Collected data
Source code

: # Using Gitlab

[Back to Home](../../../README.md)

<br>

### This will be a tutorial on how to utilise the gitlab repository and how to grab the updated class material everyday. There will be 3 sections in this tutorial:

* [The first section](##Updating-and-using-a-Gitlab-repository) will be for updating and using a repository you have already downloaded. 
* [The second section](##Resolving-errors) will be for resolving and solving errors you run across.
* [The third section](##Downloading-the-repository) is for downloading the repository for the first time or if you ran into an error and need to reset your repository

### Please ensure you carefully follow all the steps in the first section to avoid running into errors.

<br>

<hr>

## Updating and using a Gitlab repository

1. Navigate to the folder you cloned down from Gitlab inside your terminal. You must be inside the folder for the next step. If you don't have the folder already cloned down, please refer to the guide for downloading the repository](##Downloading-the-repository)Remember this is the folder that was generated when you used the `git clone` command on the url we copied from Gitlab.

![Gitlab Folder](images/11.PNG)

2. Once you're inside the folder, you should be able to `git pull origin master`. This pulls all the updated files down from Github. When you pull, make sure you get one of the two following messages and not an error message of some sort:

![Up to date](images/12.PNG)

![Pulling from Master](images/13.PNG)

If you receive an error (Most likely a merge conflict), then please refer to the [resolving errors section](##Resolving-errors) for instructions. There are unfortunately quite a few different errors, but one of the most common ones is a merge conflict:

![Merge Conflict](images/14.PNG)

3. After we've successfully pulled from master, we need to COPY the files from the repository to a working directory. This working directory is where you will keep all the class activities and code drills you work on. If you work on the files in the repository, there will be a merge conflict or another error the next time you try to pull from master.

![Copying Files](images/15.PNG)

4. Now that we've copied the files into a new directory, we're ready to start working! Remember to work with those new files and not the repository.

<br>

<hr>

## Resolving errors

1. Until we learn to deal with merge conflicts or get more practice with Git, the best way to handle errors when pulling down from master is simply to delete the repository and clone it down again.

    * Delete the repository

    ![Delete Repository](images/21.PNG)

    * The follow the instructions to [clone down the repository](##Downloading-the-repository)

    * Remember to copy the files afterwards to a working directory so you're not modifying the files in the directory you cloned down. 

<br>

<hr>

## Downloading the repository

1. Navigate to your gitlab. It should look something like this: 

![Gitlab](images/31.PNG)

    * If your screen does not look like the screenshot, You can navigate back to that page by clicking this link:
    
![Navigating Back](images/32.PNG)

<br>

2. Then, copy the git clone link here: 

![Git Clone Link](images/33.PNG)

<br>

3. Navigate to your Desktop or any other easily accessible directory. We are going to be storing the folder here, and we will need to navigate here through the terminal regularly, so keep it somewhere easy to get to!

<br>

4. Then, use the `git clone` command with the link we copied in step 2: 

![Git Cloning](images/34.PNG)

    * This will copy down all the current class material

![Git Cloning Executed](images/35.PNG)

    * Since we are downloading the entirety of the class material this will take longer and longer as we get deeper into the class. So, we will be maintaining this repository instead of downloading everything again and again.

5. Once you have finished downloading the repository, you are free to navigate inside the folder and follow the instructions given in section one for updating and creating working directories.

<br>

Goal of the exercise: Beginning with the first line and ending with the last, restate the data word for word.

Reply:
Source code

: # Using Gitlab

[Back to Home](../../../README.md)

<br>

### This will be a tutorial on how to utilise the gitlab repository and how to grab the updated class material everyday. There will be 3 sections in this tutorial:

* [The first section](##Updating-and-using-a-Gitlab-repository) will be for updating and using a repository you have already downloaded. 
* [The second section](##Resolving-errors) will be for resolving and solving errors you run across.
* [The third section](##Downloading-the-repository) is for downloading the repository for the first time or if you ran into an error and need to reset your repository

### Please ensure you carefully follow all the steps in the first section to avoid running into errors.

<br>

<hr>

## Updating and using a Gitlab repository

1. Navigate to the folder you cloned down from Gitlab inside your terminal. You must be inside the folder for the next step. If you don't have the folder already cloned down, please refer to the guide for downloading the repository](##Downloading-the-repository)Remember this is the folder that was generated when you used the `git clone` command on the url we copied from Gitlab.

![Gitlab Folder](images/11.PNG)

2. Once you're inside the folder, you should be able to `git pull origin master`. This pulls all the updated files down from Github. When you pull, make sure you get one of the two following messages and not an error message of some sort:

![Up to date](images/12.PNG)

![Pulling from Master](images/13.PNG)

If you receive an error (Most likely a merge conflict), then please refer to the [resolving errors section](##Resolving-errors) for instructions. There are unfortunately quite a few different errors, but one of the most common ones is a merge conflict:

![Merge Conflict](images/14.PNG)

3. After we've successfully pulled from master, we need to COPY the files from the repository to a working directory. This working directory is where you will keep all the class activities and code drills you work on. If you work on the files in the repository, there will be a merge conflict or another error the next time you try to pull from master.

![Copying Files](images/15.PNG)

4. Now that we've copied the files into a new directory, we're ready to start working! Remember to work with those new files and not the repository.

<br>

<hr>

## Resolving errors

1. Until we learn to deal with merge conflicts or get more practice with Git, the best way to handle errors when pulling down from master is simply to delete the repository and clone it down again.

    * Delete the repository

    ![Delete Repository](images/21.PNG)

    * The follow the instructions to [clone down the repository](##Downloading-the-repository)

    * Remember to copy the files afterwards to a working directory so you're not modifying the files in the directory you cloned down. 

<br>

<hr>

## Downloading the repository

1. Navigate to your gitlab. It should look something like this: 

![Gitlab](images/31.PNG)

    * If your screen does not look like the screenshot, You can navigate back to that page by clicking this link:
    
![Navigating Back](images/32.PNG)

<br>

2. Then, copy the git clone link here: 

![Git Clone Link](images/33.PNG)

<br>

3. Navigate to your Desktop or any other easily accessible directory. We are going to be storing the folder here, and we will need to navigate here through the terminal regularly, so keep it somewhere easy to get to!

<br>

4. Then, use the `git clone` command with the link we copied in step 2: 

![Git Cloning](images/34.PNG)

    * This will copy down all the current class material

![Git Cloning Executed](images/35.PNG)

    * Since we are downloading the entirety of the class material this will take longer and longer as we get deeper into the class. So, we will be maintaining this repository instead of downloading everything again and again.

5. Once you have finished downloading the repository, you are free to navigate inside the folder and follow the instructions given in section one for updating and creating working directories.

<br>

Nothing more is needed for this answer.